• YOUR GOAL:
Transcribe the listing below exactly, from its first line through the line with "Identified**: The original". Omit the pictures.

######

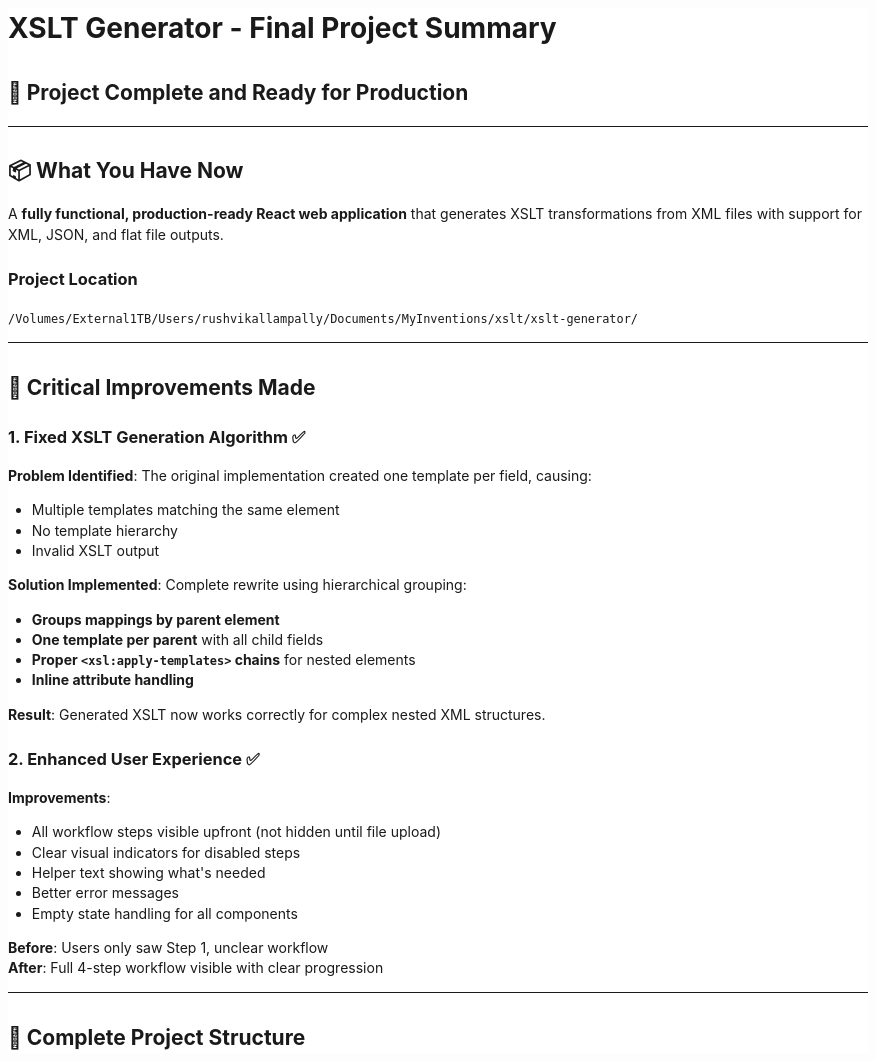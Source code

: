 # XSLT Generator - Final Project Summary

## 🎉 Project Complete and Ready for Production

---

## 📦 What You Have Now

A **fully functional, production-ready React web application** that generates XSLT transformations from XML files with support for XML, JSON, and flat file outputs.

### Project Location
```
/Volumes/External1TB/Users/rushvikallampally/Documents/MyInventions/xslt/xslt-generator/
```

---

## 🔧 Critical Improvements Made

### 1. **Fixed XSLT Generation Algorithm** ✅

**Problem Identified**: The original implementation created one template per field, causing:
- Multiple templates matching the same element
- No template hierarchy
- Invalid XSLT output

**Solution Implemented**: Complete rewrite using hierarchical grouping:
- **Groups mappings by parent element**
- **One template per parent** with all child fields
- **Proper `<xsl:apply-templates>` chains** for nested elements
- **Inline attribute handling**

**Result**: Generated XSLT now works correctly for complex nested XML structures.

### 2. **Enhanced User Experience** ✅

**Improvements**:
- All workflow steps visible upfront (not hidden until file upload)
- Clear visual indicators for disabled steps
- Helper text showing what's needed
- Better error messages
- Empty state handling for all components

**Before**: Users only saw Step 1, unclear workflow  
**After**: Full 4-step workflow visible with clear progression

---

## 📁 Complete Project Structure
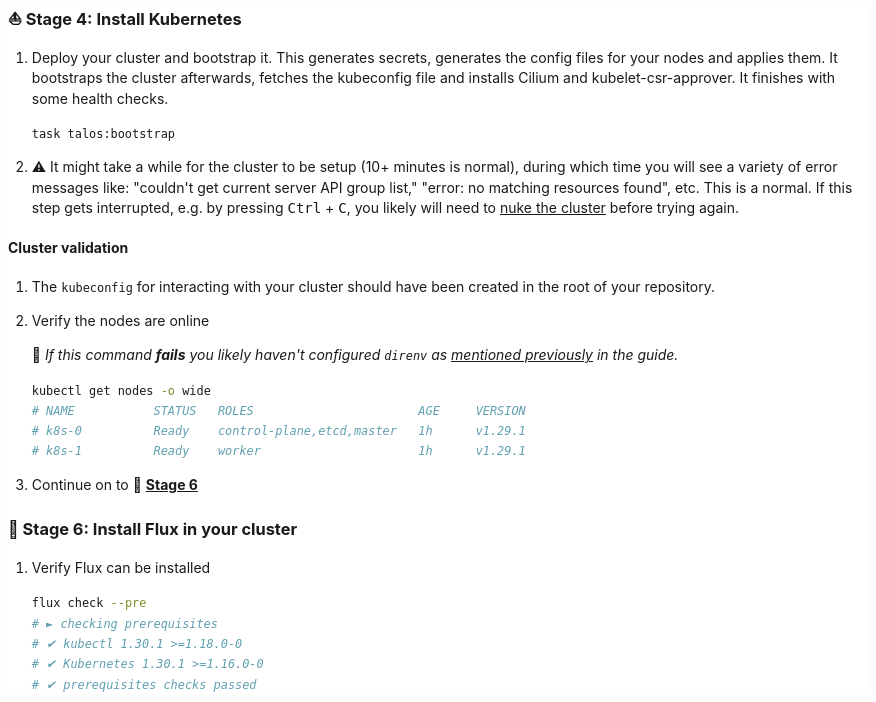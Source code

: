 ### ⛵ Stage 4: Install Kubernetes

1. Deploy your cluster and bootstrap it. This generates secrets, generates the config files for your nodes and applies them. It bootstraps the cluster afterwards, fetches the kubeconfig file and installs Cilium and kubelet-csr-approver. It finishes with some health checks.

    ```sh
    task talos:bootstrap
    ```

2. ⚠️ It might take a while for the cluster to be setup (10+ minutes is normal), during which time you will see a variety of error messages like: "couldn't get current server API group list," "error: no matching resources found", etc. This is a normal. If this step gets interrupted, e.g. by pressing <kbd>Ctrl</kbd> + <kbd>C</kbd>, you likely will need to [nuke the cluster](#-Nuke) before trying again.

#### Cluster validation

1. The `kubeconfig` for interacting with your cluster should have been created in the root of your repository.

2. Verify the nodes are online

    📍 _If this command **fails** you likely haven't configured `direnv` as [mentioned previously](#non-devcontainer-method) in the guide._

    ```sh
    kubectl get nodes -o wide
    # NAME           STATUS   ROLES                       AGE     VERSION
    # k8s-0          Ready    control-plane,etcd,master   1h      v1.29.1
    # k8s-1          Ready    worker                      1h      v1.29.1
    ```

3. Continue on to 🔹 [**Stage 6**](#-stage-6-install-flux-in-your-cluster)

### 🔹 Stage 6: Install Flux in your cluster

1. Verify Flux can be installed

    ```sh
    flux check --pre
    # ► checking prerequisites
    # ✔ kubectl 1.30.1 >=1.18.0-0
    # ✔ Kubernetes 1.30.1 >=1.16.0-0
    # ✔ prerequisites checks passed
    ```

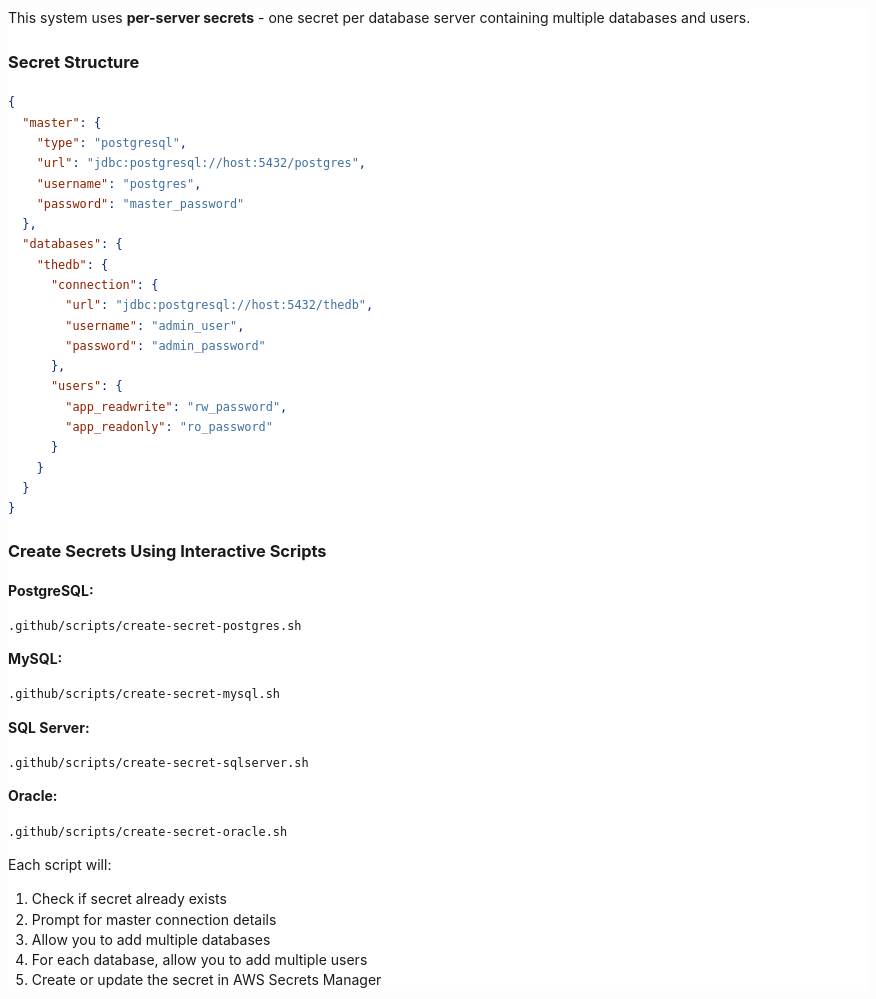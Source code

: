 This system uses **per-server secrets** - one secret per database server containing multiple databases and users.

### Secret Structure

```json
{
  "master": {
    "type": "postgresql",
    "url": "jdbc:postgresql://host:5432/postgres",
    "username": "postgres",
    "password": "master_password"
  },
  "databases": {
    "thedb": {
      "connection": {
        "url": "jdbc:postgresql://host:5432/thedb",
        "username": "admin_user",
        "password": "admin_password"
      },
      "users": {
        "app_readwrite": "rw_password",
        "app_readonly": "ro_password"
      }
    }
  }
}
```

### Create Secrets Using Interactive Scripts

**PostgreSQL:**
```bash
.github/scripts/create-secret-postgres.sh
```

**MySQL:**
```bash
.github/scripts/create-secret-mysql.sh
```

**SQL Server:**
```bash
.github/scripts/create-secret-sqlserver.sh
```

**Oracle:**
```bash
.github/scripts/create-secret-oracle.sh
```

Each script will:
1. Check if secret already exists
2. Prompt for master connection details
3. Allow you to add multiple databases
4. For each database, allow you to add multiple users
5. Create or update the secret in AWS Secrets Manager
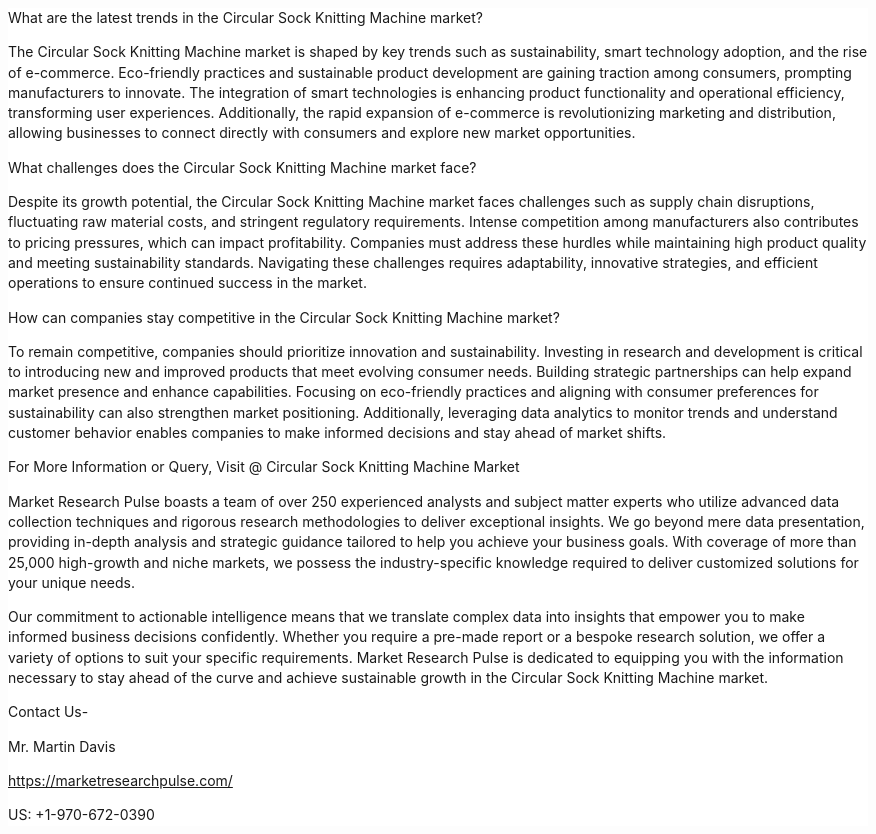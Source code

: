 What are the latest trends in the Circular Sock Knitting Machine market?

The Circular Sock Knitting Machine market is shaped by key trends such as sustainability, smart technology adoption, and the rise of e-commerce. Eco-friendly practices and sustainable product development are gaining traction among consumers, prompting manufacturers to innovate. The integration of smart technologies is enhancing product functionality and operational efficiency, transforming user experiences. Additionally, the rapid expansion of e-commerce is revolutionizing marketing and distribution, allowing businesses to connect directly with consumers and explore new market opportunities.

What challenges does the Circular Sock Knitting Machine market face?

Despite its growth potential, the Circular Sock Knitting Machine market faces challenges such as supply chain disruptions, fluctuating raw material costs, and stringent regulatory requirements. Intense competition among manufacturers also contributes to pricing pressures, which can impact profitability. Companies must address these hurdles while maintaining high product quality and meeting sustainability standards. Navigating these challenges requires adaptability, innovative strategies, and efficient operations to ensure continued success in the market.

How can companies stay competitive in the Circular Sock Knitting Machine market?

To remain competitive, companies should prioritize innovation and sustainability. Investing in research and development is critical to introducing new and improved products that meet evolving consumer needs. Building strategic partnerships can help expand market presence and enhance capabilities. Focusing on eco-friendly practices and aligning with consumer preferences for sustainability can also strengthen market positioning. Additionally, leveraging data analytics to monitor trends and understand customer behavior enables companies to make informed decisions and stay ahead of market shifts.

For More Information or Query, Visit @ Circular Sock Knitting Machine Market

Market Research Pulse boasts a team of over 250 experienced analysts and subject matter experts who utilize advanced data collection techniques and rigorous research methodologies to deliver exceptional insights. We go beyond mere data presentation, providing in-depth analysis and strategic guidance tailored to help you achieve your business goals. With coverage of more than 25,000 high-growth and niche markets, we possess the industry-specific knowledge required to deliver customized solutions for your unique needs.

Our commitment to actionable intelligence means that we translate complex data into insights that empower you to make informed business decisions confidently. Whether you require a pre-made report or a bespoke research solution, we offer a variety of options to suit your specific requirements. Market Research Pulse is dedicated to equipping you with the information necessary to stay ahead of the curve and achieve sustainable growth in the Circular Sock Knitting Machine market.

Contact Us-

Mr. Martin Davis

https://marketresearchpulse.com/

US: +1-970-672-0390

######

• RESPONSE:
Source code

: # XSLT Generator - Final Project Summary

## 🎉 Project Complete and Ready for Production

---

## 📦 What You Have Now

A **fully functional, production-ready React web application** that generates XSLT transformations from XML files with support for XML, JSON, and flat file outputs.

### Project Location
```
/Volumes/External1TB/Users/rushvikallampally/Documents/MyInventions/xslt/xslt-generator/
```

---

## 🔧 Critical Improvements Made

### 1. **Fixed XSLT Generation Algorithm** ✅

**Problem Identified**: The original implementation created one template per field, causing:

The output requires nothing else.